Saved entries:

--- START ---

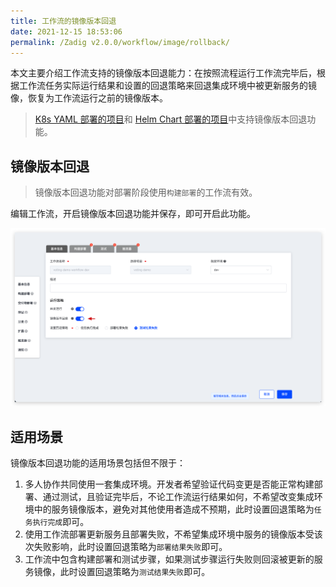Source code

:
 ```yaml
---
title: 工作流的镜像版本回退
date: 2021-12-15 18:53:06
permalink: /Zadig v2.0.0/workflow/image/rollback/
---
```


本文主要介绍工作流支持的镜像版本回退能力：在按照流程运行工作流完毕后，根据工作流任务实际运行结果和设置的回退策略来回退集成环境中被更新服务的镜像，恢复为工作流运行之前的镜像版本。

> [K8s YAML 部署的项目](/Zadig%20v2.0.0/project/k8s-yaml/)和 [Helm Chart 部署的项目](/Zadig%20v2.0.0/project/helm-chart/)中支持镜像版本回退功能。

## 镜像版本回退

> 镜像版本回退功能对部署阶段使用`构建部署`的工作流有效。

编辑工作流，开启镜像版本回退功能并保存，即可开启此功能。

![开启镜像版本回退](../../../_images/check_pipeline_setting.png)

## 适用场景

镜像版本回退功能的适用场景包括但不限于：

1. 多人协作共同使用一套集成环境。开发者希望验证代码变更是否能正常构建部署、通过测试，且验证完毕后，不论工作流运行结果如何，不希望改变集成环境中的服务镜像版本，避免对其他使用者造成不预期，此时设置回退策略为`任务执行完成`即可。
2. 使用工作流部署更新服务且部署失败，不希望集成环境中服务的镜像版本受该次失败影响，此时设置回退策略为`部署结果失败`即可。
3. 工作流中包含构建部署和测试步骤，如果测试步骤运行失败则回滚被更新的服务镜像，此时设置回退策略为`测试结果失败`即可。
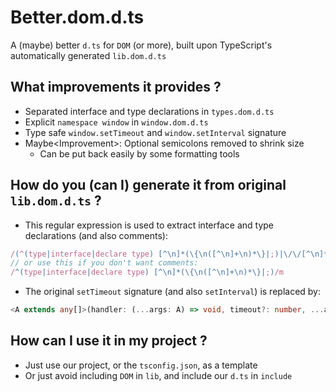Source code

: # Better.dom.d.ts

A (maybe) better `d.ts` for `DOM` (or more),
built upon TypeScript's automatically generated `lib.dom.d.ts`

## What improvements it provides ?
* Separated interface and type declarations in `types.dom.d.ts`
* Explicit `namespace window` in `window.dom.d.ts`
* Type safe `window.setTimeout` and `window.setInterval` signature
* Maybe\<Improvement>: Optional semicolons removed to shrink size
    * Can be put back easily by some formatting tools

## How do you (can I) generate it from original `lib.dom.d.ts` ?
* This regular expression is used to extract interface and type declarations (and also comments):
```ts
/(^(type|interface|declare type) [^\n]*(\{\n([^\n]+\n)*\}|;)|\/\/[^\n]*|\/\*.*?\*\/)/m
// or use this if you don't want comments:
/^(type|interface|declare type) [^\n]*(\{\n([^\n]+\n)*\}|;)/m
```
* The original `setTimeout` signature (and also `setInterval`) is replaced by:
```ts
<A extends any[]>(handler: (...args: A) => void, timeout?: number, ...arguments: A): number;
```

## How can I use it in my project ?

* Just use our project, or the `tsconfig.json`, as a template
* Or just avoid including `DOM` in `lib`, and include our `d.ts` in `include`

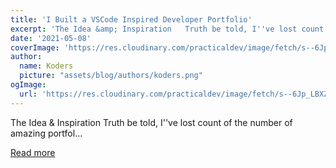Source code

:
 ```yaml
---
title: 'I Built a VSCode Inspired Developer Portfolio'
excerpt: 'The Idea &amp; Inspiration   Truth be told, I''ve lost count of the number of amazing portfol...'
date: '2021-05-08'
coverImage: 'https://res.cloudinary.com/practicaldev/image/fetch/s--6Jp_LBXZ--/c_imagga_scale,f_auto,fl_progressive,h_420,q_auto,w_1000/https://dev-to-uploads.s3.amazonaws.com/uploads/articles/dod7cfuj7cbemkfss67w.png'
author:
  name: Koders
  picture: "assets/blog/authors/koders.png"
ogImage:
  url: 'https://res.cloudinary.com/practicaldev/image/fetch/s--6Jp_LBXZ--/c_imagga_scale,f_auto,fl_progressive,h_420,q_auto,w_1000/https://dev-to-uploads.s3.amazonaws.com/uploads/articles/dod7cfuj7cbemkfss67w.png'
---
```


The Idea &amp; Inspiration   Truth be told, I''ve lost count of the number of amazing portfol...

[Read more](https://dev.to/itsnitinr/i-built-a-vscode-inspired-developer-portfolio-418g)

--- END ---

Required work:
Reproduce all of the data exactly, omitting each picture it holds.

Your solution:
Source code

:
 ```yaml
---
title: 工作流的镜像版本回退
date: 2021-12-15 18:53:06
permalink: /Zadig v2.0.0/workflow/image/rollback/
---
```


本文主要介绍工作流支持的镜像版本回退能力：在按照流程运行工作流完毕后，根据工作流任务实际运行结果和设置的回退策略来回退集成环境中被更新服务的镜像，恢复为工作流运行之前的镜像版本。

> [K8s YAML 部署的项目](/Zadig%20v2.0.0/project/k8s-yaml/)和 [Helm Chart 部署的项目](/Zadig%20v2.0.0/project/helm-chart/)中支持镜像版本回退功能。

## 镜像版本回退

> 镜像版本回退功能对部署阶段使用`构建部署`的工作流有效。

编辑工作流，开启镜像版本回退功能并保存，即可开启此功能。

![开启镜像版本回退](../../../_images/check_pipeline_setting.png)

## 适用场景

镜像版本回退功能的适用场景包括但不限于：

1. 多人协作共同使用一套集成环境。开发者希望验证代码变更是否能正常构建部署、通过测试，且验证完毕后，不论工作流运行结果如何，不希望改变集成环境中的服务镜像版本，避免对其他使用者造成不预期，此时设置回退策略为`任务执行完成`即可。
2. 使用工作流部署更新服务且部署失败，不希望集成环境中服务的镜像版本受该次失败影响，此时设置回退策略为`部署结果失败`即可。
3. 工作流中包含构建部署和测试步骤，如果测试步骤运行失败则回滚被更新的服务镜像，此时设置回退策略为`测试结果失败`即可。
Source code

: # Better.dom.d.ts

A (maybe) better `d.ts` for `DOM` (or more),
built upon TypeScript's automatically generated `lib.dom.d.ts`

## What improvements it provides ?
* Separated interface and type declarations in `types.dom.d.ts`
* Explicit `namespace window` in `window.dom.d.ts`
* Type safe `window.setTimeout` and `window.setInterval` signature
* Maybe\<Improvement>: Optional semicolons removed to shrink size
    * Can be put back easily by some formatting tools

## How do you (can I) generate it from original `lib.dom.d.ts` ?
* This regular expression is used to extract interface and type declarations (and also comments):
```ts
/(^(type|interface|declare type) [^\n]*(\{\n([^\n]+\n)*\}|;)|\/\/[^\n]*|\/\*.*?\*\/)/m
// or use this if you don't want comments:
/^(type|interface|declare type) [^\n]*(\{\n([^\n]+\n)*\}|;)/m
```
* The original `setTimeout` signature (and also `setInterval`) is replaced by:
```ts
<A extends any[]>(handler: (...args: A) => void, timeout?: number, ...arguments: A): number;
```

## How can I use it in my project ?

* Just use our project, or the `tsconfig.json`, as a template
* Or just avoid including `DOM` in `lib`, and include our `d.ts` in `include`

Source code

:
 ```yaml
---
title: 'I Built a VSCode Inspired Developer Portfolio'
excerpt: 'The Idea &amp; Inspiration   Truth be told, I''ve lost count of the number of amazing portfol...'
date: '2021-05-08'
coverImage: 'https://res.cloudinary.com/practicaldev/image/fetch/s--6Jp_LBXZ--/c_imagga_scale,f_auto,fl_progressive,h_420,q_auto,w_1000/https://dev-to-uploads.s3.amazonaws.com/uploads/articles/dod7cfuj7cbemkfss67w.png'
author:
  name: Koders
  picture: "assets/blog/authors/koders.png"
ogImage:
  url: 'https://res.cloudinary.com/practicaldev/image/fetch/s--6Jp_LBXZ--/c_imagga_scale,f_auto,fl_progressive,h_420,q_auto,w_1000/https://dev-to-uploads.s3.amazonaws.com/uploads/articles/dod7cfuj7cbemkfss67w.png'
---
```


The Idea &amp; Inspiration   Truth be told, I''ve lost count of the number of amazing portfol...

[Read more](https://dev.to/itsnitinr/i-built-a-vscode-inspired-developer-portfolio-418g)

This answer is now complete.